When generating frequent itemsets from previously frequent itemsets, it is important to remember that two itemsets must have K - 2 matching first elements. For example, when generating C2, the itemsets [1] and [2] do not have to match; however, when generating C3, the itemsets [1, 2] and [1, 3] must match the first item to be combined.

To generate candidate sets, every itemset (i) needs to be compared with every next itemset in the list (i+1). For each itemset, the number of matching first items needs to be checked. If the items match, then the itemsets can be combined.

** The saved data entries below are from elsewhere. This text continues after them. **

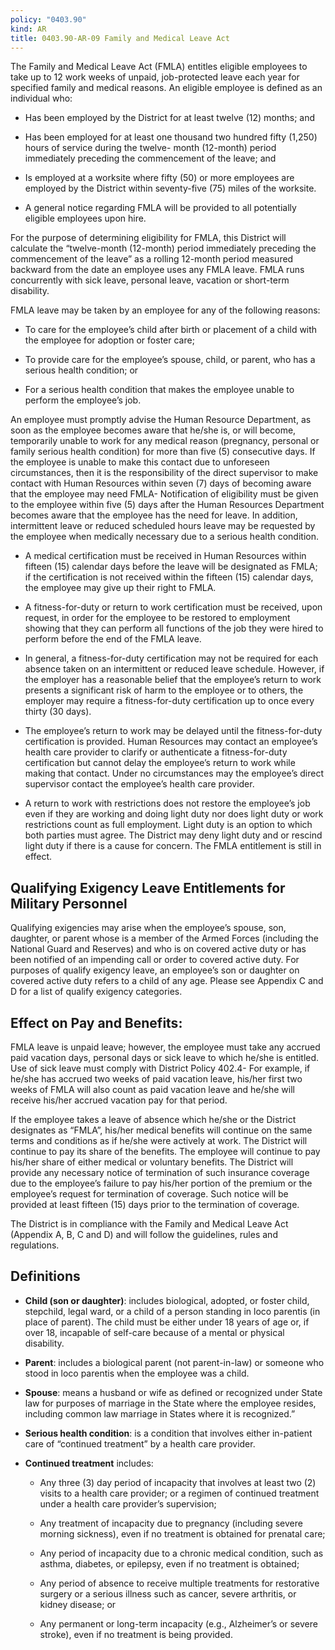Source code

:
 ```yaml
---
policy: "0403.90"
kind: AR
title: 0403.90-AR-09 Family and Medical Leave Act
---
```


The Family and Medical Leave Act (FMLA) entitles eligible employees to take up to 12 work weeks of unpaid, job-protected leave each year for specified family and medical reasons. An eligible employee is defined as an individual who:

- Has been employed by the District for at least twelve (12) months; and

- Has been employed for at least one thousand two hundred fifty (1,250) hours of service during the twelve- month (12-month) period immediately preceding the commencement of the leave; and

- Is employed at a worksite where fifty (50) or more employees are employed by the District within seventy-five (75) miles of the worksite.

- A general notice regarding FMLA will be provided to all potentially eligible employees upon hire.

For the purpose of determining eligibility for FMLA, this District will calculate the “twelve-month (12-month) period immediately preceding the commencement of the leave” as a rolling 12-month period measured backward from the date an employee uses any FMLA leave. FMLA runs concurrently with sick leave, personal leave, vacation or short-term disability.

FMLA leave may be taken by an employee for any of the following reasons:

- To care for the employee’s child after birth or placement of a child with the employee for adoption or foster care;

- To provide care for the employee’s spouse, child, or parent, who has a serious health condition; or

- For a serious health condition that makes the employee unable to perform the employee’s job.

An employee must promptly advise the Human Resource Department, as soon as the employee becomes aware that he/she is, or will become, temporarily unable to work for any medical reason (pregnancy, personal or family serious health condition) for more than five (5) consecutive days. If the employee is unable to make this contact due to unforeseen circumstances, then it is the responsibility of the direct supervisor to make contact with Human Resources within seven (7) days of becoming aware that the employee may need FMLA- Notification of eligibility must be given to the employee within five (5) days after the Human Resources Department becomes aware that the employee has the need for leave. In addition, intermittent leave or reduced scheduled hours leave may be requested by the employee when medically necessary due to a serious health condition.

- A medical certification must be received in Human Resources within fifteen (15) calendar days before the leave will be designated as FMLA; if the certification is not received within the fifteen (15) calendar days, the employee may give up their right to FMLA.

- A fitness-for-duty or return to work certification must be received, upon request, in order for the employee to be restored to employment showing that they can perform all functions of the job they were hired to perform before the end of the FMLA leave.

- In general, a fitness-for-duty certification may not be required for each absence taken on an intermittent or reduced leave schedule. However, if the employer has a reasonable belief that the employee’s return to work presents a significant risk of harm to the employee or to others, the employer may require a fitness-for-duty certification up to once every thirty (30 days).

- The employee’s return to work may be delayed until the fitness-for-duty certification is provided. Human Resources may contact an employee’s health care provider to clarify or authenticate a fitness-for-duty certification but cannot delay the employee’s return to work while making that contact. Under no circumstances may the employee’s direct supervisor contact the employee’s health care provider.

- A return to work with restrictions does not restore the employee’s job even if they are working and doing light duty nor does light duty or work restrictions count as full employment. Light duty is an option to which both parties must agree. The District may deny light duty and or rescind light duty if there is a cause for concern. The FMLA entitlement is still in effect.

## Qualifying Exigency Leave Entitlements for Military Personnel

Qualifying exigencies may arise when the employee’s spouse, son, daughter, or parent whose is a member of the Armed Forces (including the National Guard and Reserves) and who is on covered active duty or has been notified of an impending call or order to covered active duty. For purposes of qualify exigency leave, an employee’s son or daughter on covered active duty refers to a child of any age. Please see Appendix C and D for a list of qualify exigency categories.

## Effect on Pay and Benefits:

FMLA leave is unpaid leave; however, the employee must take any accrued paid vacation days, personal days or sick leave to which he/she is entitled. Use of sick leave must comply with District Policy 402.4- For example, if he/she has accrued two weeks of paid vacation leave, his/her first two weeks of FMLA will also count as paid vacation leave and he/she will receive his/her accrued vacation pay for that period.

If the employee takes a leave of absence which he/she or the District designates as “FMLA”, his/her medical benefits will continue on the same terms and conditions as if he/she were actively at work. The District will continue to pay its share of the benefits. The employee will continue to pay his/her share of either medical or voluntary benefits. The District will provide any necessary notice of termination of such insurance coverage due to the employee’s failure to pay his/her portion of the premium or the employee’s request for termination of coverage. Such notice will be provided at least fifteen (15) days prior to the termination of coverage.

The District is in compliance with the Family and Medical Leave Act (Appendix A, B, C and D) and will follow the guidelines, rules and regulations.

## Definitions

- **Child (son or daughter)**: includes biological, adopted, or foster child, stepchild, legal ward, or a child of a person standing in loco parentis (in place of parent). The child must be either under 18 years of age or, if over 18, incapable of self-care because of a mental or physical disability.

- **Parent**: includes a biological parent (not parent-in-law) or someone who stood in loco parentis when the employee was a child.

- **Spouse**: means a husband or wife as defined or recognized under State law for purposes of marriage in the State where the employee resides, including common law marriage in States where it is recognized.”

- **Serious health condition**: is a condition that involves either in-patient care of “continued treatment” by a health care provider.

- **Continued treatment** includes:

    - Any three (3) day period of incapacity that involves at least two (2) visits to a health care provider; or a regimen of continued treatment under a health care provider’s supervision;

    - Any treatment of incapacity due to pregnancy (including severe morning sickness), even if no treatment is obtained for prenatal care;

    - Any period of incapacity due to a chronic medical condition, such as asthma, diabetes, or epilepsy, even if no treatment is obtained;

    - Any period of absence to receive multiple treatments for restorative surgery or a serious illness such as cancer, severe arthritis, or kidney disease; or

    - Any permanent or long-term incapacity (e.g., Alzheimer’s or severe stroke), even if no treatment is being provided.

First, the itemsets are appended together; from there, the duplicate items are removed. Finally, this new itemset is added to the new candidate set.

In [None]:
def MatchingFirstKElements(list1, list2, K):
    for i in range(K):
        if list1[i] != list2[i]:
            return False
    return True

To match the first K - 2 items of two itemsets, the two itemsets must be iterated over for however large K is at that iteration of the loop. If at any point the two itemsets do not match, then the comparison can be stopped.

### Association Rules

Once the frequent itemsets are generated, association rules can be derived from them. These association rules show how often one item or group of items occurs when another item is present. This can be useful in the real world as it can reveal hidden relationships between things, such as the tendency to buy beer when also buying diapers.

In [None]:
from itertools import chain, combinations

def AssociationRules(frequentItemSets, inputTextToList, minConfidence):
    associationRules = []
    for item in frequentItemSets:
        powerset = list(chain.from_iterable(combinations(item, r) for r in range(1,len(item))))
        for set in powerset:
            confidence = (Support(item, inputTextToList) / Support(list(set), inputTextToList))
            if confidence >= minConfidence:
                associationRules.append([list(set),[x for x in item if x not in list(set)], confidence])
    return associationRules

To generate association rules, every itemset in the frequent itemsets must be broken down into a power set or a list of every possible combination of items in the itemset. With this power set, the confidence can be calculated using the support method from above. To do this, the support for the itemset the power set was generated from is divided by the support for each item in the power set. If the confidence for that item in the power set is greater than or equal to the minimum confidence, then it is added to the list of association rules.